_Work task:_
Using the records below, quote only the span that opens with the line containing "0 ($1\tau$ as indicated)" and closes with the line containing "as ideal switch", exactly and inclusively.

_Data supplied:_
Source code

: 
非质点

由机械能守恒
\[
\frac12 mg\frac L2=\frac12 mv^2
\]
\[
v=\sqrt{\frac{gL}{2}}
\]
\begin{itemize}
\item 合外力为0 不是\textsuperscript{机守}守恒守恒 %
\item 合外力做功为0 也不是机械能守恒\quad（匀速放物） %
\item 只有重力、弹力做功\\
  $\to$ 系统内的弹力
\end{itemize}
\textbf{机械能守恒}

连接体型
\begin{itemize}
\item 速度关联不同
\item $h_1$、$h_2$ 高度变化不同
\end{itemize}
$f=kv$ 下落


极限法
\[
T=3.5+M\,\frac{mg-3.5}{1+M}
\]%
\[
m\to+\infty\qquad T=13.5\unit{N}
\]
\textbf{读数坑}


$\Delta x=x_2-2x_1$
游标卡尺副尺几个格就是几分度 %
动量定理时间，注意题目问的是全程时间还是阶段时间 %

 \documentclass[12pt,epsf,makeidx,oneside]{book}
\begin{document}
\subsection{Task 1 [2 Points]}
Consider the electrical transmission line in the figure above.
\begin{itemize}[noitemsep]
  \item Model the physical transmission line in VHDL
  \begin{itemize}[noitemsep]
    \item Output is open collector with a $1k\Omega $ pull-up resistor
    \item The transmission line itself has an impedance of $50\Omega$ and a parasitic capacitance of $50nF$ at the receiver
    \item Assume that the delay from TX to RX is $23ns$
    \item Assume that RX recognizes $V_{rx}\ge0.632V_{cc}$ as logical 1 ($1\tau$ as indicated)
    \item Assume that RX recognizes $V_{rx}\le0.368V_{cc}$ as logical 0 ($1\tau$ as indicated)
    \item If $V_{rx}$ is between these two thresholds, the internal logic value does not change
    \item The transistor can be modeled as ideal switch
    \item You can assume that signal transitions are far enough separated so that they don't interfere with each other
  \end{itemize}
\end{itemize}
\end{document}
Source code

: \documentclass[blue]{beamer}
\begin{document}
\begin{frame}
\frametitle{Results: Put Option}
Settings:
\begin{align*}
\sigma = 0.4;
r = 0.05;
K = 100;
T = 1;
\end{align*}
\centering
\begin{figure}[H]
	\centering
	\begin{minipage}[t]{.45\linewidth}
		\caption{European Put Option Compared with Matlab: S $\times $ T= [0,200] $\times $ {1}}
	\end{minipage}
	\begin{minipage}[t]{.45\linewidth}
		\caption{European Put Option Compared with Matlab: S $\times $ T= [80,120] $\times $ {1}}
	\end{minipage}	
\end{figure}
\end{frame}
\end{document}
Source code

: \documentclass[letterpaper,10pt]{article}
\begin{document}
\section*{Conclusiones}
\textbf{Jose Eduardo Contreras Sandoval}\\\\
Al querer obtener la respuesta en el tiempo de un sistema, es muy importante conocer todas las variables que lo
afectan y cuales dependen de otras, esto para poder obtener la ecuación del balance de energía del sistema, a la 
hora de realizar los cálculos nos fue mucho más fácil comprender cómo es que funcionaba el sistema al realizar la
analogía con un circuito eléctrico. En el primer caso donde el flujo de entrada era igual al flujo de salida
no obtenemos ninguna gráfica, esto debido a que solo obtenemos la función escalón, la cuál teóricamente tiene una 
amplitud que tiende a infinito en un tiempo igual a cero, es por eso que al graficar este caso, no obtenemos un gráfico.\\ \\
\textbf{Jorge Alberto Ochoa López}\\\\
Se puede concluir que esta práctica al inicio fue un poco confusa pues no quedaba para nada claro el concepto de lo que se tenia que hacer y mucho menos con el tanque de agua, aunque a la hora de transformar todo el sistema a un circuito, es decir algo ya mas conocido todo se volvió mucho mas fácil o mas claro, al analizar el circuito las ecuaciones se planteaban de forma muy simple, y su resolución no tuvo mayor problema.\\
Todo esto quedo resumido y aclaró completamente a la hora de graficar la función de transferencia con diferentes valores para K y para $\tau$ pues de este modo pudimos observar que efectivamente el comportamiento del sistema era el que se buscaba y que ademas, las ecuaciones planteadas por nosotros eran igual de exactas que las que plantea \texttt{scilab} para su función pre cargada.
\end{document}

_Reply to the task:_
    \item Assume that RX recognizes $V_{rx}\le0.368V_{cc}$ as logical 0 ($1\tau$ as indicated)
    \item If $V_{rx}$ is between these two thresholds, the internal logic value does not change
    \item The transistor can be modeled as ideal switch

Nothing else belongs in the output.